Data excerpts
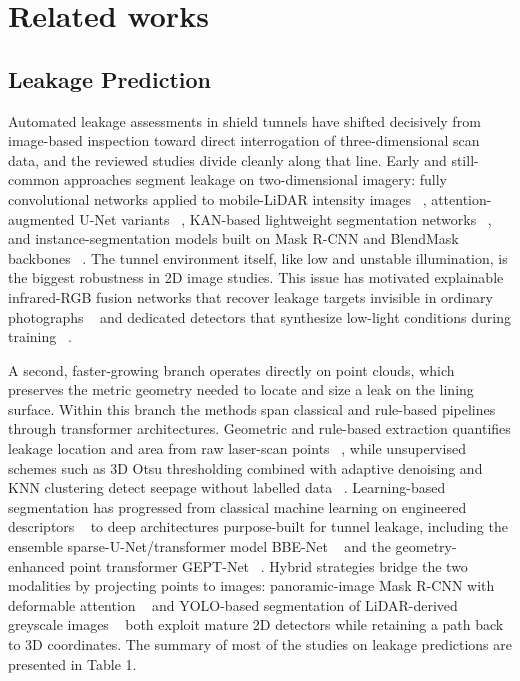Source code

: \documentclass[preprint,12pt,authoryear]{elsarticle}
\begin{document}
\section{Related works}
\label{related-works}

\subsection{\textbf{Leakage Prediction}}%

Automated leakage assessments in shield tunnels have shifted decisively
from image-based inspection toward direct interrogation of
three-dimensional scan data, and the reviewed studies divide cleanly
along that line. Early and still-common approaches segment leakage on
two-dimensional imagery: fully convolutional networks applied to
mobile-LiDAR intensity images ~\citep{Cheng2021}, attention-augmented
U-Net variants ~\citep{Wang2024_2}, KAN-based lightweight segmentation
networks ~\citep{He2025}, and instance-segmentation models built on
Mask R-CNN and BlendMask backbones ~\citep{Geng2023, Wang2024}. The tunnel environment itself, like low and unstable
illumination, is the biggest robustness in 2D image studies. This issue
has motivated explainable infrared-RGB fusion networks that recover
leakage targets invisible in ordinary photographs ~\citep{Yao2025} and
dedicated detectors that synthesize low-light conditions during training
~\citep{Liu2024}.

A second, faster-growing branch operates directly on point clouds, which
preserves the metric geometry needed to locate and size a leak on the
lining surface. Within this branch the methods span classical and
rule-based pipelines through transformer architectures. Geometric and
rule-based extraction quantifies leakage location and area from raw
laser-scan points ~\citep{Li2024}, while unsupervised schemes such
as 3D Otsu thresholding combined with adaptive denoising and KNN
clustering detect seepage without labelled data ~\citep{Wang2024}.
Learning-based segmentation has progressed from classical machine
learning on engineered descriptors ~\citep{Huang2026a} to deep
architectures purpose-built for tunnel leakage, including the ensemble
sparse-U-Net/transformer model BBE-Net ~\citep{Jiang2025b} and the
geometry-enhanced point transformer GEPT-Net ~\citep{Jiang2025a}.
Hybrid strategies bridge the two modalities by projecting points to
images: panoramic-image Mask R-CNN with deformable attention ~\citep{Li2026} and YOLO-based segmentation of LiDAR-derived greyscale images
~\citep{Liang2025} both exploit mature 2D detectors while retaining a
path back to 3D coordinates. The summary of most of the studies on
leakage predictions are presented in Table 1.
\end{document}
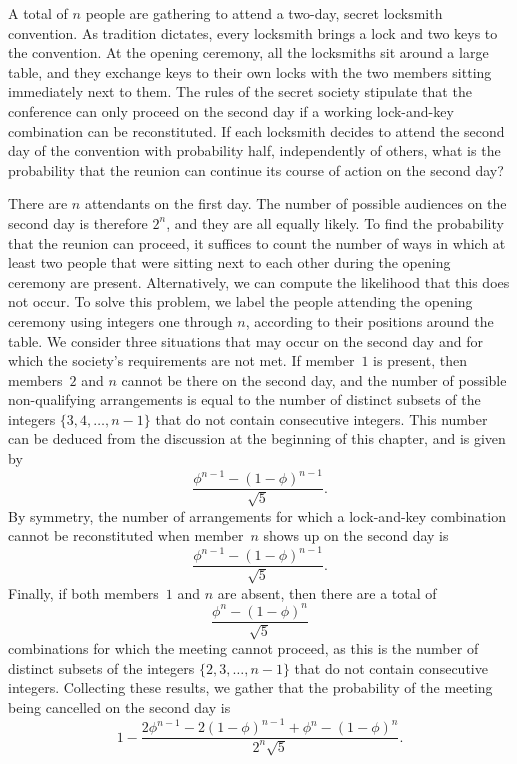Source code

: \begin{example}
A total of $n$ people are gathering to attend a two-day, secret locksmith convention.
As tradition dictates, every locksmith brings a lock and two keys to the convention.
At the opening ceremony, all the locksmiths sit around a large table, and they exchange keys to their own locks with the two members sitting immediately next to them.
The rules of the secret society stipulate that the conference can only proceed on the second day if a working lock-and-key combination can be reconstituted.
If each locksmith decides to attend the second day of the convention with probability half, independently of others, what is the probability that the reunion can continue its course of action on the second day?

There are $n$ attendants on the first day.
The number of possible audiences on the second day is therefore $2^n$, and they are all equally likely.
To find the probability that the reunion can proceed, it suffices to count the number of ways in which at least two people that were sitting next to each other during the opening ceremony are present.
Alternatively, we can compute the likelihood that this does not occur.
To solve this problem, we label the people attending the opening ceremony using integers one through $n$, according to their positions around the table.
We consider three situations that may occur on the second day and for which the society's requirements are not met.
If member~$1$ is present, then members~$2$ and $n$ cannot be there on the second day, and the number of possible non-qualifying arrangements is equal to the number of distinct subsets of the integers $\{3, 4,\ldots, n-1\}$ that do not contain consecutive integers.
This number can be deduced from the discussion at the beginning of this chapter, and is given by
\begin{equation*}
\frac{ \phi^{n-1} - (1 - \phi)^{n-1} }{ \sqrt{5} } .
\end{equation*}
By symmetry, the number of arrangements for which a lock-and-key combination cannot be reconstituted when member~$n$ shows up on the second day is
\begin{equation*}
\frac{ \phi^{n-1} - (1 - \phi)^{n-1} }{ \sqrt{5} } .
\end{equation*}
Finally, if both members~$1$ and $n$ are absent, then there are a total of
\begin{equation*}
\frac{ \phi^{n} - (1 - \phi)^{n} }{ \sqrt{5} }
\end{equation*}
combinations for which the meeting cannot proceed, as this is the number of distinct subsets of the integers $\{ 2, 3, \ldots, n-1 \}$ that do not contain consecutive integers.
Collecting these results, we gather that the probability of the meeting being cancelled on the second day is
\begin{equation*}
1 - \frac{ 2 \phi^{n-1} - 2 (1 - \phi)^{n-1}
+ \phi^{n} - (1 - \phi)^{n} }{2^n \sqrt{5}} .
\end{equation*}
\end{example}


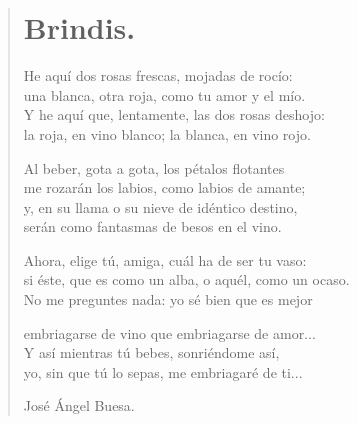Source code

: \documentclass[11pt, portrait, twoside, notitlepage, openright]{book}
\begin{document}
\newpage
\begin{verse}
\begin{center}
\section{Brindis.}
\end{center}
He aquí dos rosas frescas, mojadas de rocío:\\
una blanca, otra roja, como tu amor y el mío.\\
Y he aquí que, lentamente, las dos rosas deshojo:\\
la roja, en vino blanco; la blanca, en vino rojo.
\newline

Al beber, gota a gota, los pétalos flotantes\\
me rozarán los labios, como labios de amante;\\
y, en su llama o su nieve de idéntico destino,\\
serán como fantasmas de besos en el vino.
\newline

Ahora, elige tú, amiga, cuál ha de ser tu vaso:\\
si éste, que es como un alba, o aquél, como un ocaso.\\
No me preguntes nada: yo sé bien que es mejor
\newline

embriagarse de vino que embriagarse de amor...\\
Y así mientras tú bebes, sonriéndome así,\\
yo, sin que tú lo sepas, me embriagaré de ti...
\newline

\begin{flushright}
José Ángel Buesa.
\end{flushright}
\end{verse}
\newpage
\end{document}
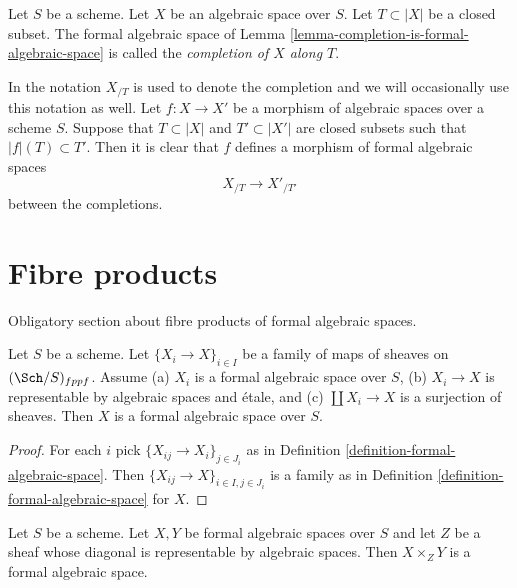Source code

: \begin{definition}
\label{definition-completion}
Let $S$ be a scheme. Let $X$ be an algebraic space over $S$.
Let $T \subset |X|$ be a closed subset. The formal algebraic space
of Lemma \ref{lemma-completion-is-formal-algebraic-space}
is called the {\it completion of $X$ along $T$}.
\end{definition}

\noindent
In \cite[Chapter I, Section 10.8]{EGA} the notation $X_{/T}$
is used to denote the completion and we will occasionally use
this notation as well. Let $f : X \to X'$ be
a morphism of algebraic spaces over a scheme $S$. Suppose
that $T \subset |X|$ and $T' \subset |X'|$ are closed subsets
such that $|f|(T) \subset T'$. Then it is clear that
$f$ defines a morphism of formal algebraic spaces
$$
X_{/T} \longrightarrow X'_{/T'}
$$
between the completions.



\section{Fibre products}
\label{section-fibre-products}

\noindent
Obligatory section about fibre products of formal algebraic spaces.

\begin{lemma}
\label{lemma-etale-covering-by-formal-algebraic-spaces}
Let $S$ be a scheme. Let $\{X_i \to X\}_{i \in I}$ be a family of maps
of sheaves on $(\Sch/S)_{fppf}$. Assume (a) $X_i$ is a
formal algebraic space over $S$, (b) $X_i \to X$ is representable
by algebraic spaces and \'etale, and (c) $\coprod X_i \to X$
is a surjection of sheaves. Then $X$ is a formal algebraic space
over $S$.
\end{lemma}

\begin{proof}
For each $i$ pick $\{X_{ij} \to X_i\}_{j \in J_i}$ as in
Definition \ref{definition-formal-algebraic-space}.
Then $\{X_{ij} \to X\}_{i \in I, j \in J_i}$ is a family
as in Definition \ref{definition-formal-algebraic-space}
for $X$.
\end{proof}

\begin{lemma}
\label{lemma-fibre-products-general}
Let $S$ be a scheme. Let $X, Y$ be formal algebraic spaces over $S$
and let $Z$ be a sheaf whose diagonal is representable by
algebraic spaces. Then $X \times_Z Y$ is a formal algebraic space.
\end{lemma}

...

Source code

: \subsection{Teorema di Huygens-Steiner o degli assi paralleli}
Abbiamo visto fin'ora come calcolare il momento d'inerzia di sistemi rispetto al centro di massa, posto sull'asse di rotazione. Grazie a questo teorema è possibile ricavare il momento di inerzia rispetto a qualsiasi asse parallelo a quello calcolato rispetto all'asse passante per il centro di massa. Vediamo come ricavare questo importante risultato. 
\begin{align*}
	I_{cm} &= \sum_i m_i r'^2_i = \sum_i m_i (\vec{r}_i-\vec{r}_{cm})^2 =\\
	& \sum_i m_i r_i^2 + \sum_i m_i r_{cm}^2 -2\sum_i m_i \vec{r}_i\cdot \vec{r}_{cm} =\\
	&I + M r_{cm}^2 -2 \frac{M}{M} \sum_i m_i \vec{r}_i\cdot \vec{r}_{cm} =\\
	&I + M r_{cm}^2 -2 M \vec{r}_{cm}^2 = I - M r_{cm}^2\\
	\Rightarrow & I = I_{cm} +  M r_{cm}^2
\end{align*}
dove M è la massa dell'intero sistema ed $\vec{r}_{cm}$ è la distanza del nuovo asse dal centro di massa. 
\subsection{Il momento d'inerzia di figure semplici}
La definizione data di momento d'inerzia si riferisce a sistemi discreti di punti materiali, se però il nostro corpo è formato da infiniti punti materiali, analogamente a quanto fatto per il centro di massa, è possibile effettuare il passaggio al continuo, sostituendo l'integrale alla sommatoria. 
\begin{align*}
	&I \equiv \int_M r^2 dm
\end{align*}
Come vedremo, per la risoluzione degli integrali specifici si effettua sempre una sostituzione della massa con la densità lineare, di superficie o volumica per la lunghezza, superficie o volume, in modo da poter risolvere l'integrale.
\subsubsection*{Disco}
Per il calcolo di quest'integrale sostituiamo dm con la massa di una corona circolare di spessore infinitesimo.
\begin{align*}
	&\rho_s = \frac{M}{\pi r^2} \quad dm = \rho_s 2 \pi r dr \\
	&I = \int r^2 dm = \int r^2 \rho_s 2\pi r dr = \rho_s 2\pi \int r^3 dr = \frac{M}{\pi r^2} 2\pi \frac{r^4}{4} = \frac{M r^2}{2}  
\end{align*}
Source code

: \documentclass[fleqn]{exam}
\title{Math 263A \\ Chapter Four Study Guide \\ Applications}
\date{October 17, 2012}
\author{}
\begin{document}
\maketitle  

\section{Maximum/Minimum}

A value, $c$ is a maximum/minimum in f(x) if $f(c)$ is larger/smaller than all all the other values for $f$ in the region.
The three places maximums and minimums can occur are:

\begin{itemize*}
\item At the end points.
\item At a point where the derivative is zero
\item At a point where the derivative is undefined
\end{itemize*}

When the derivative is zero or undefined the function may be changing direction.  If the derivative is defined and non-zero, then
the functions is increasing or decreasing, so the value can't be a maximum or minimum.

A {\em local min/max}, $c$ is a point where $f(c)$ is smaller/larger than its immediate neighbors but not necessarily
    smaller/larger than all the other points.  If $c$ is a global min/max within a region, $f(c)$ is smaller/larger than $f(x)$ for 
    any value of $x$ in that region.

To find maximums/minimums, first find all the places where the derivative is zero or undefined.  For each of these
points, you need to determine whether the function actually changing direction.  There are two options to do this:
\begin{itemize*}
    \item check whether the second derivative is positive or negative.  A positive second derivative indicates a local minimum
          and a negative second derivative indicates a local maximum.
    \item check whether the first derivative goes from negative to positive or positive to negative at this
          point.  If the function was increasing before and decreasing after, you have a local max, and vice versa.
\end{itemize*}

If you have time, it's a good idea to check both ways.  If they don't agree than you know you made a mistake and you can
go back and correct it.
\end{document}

---

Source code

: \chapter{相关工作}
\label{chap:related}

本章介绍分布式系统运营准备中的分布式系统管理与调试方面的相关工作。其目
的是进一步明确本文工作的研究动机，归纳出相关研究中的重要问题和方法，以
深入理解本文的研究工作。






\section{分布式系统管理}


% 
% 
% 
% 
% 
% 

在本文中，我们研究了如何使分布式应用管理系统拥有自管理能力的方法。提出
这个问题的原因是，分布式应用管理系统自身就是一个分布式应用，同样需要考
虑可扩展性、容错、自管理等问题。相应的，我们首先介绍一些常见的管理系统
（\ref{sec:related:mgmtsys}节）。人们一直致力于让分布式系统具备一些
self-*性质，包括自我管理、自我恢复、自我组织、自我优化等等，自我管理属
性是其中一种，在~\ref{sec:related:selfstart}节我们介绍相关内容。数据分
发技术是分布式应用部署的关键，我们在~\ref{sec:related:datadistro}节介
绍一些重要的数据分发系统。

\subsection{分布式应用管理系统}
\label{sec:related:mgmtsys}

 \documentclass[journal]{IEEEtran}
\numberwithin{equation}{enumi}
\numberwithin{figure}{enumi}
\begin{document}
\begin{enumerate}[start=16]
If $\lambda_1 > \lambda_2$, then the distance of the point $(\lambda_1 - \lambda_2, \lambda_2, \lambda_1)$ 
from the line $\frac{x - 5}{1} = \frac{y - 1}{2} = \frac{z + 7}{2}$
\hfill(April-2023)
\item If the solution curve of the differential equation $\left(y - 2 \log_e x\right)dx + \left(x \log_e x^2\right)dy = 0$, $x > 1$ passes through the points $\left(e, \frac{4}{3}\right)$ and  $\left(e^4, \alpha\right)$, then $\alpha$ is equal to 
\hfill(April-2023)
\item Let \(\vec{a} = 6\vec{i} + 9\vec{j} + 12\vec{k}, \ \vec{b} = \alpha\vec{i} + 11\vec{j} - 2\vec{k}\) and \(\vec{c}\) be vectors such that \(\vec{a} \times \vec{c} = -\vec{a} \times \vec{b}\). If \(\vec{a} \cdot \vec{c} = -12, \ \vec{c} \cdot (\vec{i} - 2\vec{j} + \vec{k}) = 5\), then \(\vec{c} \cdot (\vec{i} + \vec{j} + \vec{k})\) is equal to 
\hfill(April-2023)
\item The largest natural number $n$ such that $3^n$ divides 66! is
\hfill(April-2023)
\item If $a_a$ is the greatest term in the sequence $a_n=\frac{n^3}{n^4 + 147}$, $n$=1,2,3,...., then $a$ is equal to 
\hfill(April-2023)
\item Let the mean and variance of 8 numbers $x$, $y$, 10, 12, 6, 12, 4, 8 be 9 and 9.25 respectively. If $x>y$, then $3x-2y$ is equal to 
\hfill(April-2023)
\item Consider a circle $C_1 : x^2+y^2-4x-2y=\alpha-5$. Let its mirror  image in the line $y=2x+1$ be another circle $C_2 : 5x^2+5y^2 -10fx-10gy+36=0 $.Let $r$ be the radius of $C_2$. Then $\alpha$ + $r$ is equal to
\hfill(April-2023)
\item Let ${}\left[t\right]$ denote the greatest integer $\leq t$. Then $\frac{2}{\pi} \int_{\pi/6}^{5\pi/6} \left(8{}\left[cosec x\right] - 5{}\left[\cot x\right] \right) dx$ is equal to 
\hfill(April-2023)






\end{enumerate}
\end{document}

> [TASK PROMPT] Look through the entries above and quote exactly the lines from the line with "clustering detect seepage" to the line with "sparse-U-Net/transformer model BBE-Net", counting both of those lines.

> [PROBLEM SOLUTION]
clustering detect seepage without labelled data ~\citep{Wang2024}.
Learning-based segmentation has progressed from classical machine
learning on engineered descriptors ~\citep{Huang2026a} to deep
architectures purpose-built for tunnel leakage, including the ensemble
sparse-U-Net/transformer model BBE-Net ~\citep{Jiang2025b} and the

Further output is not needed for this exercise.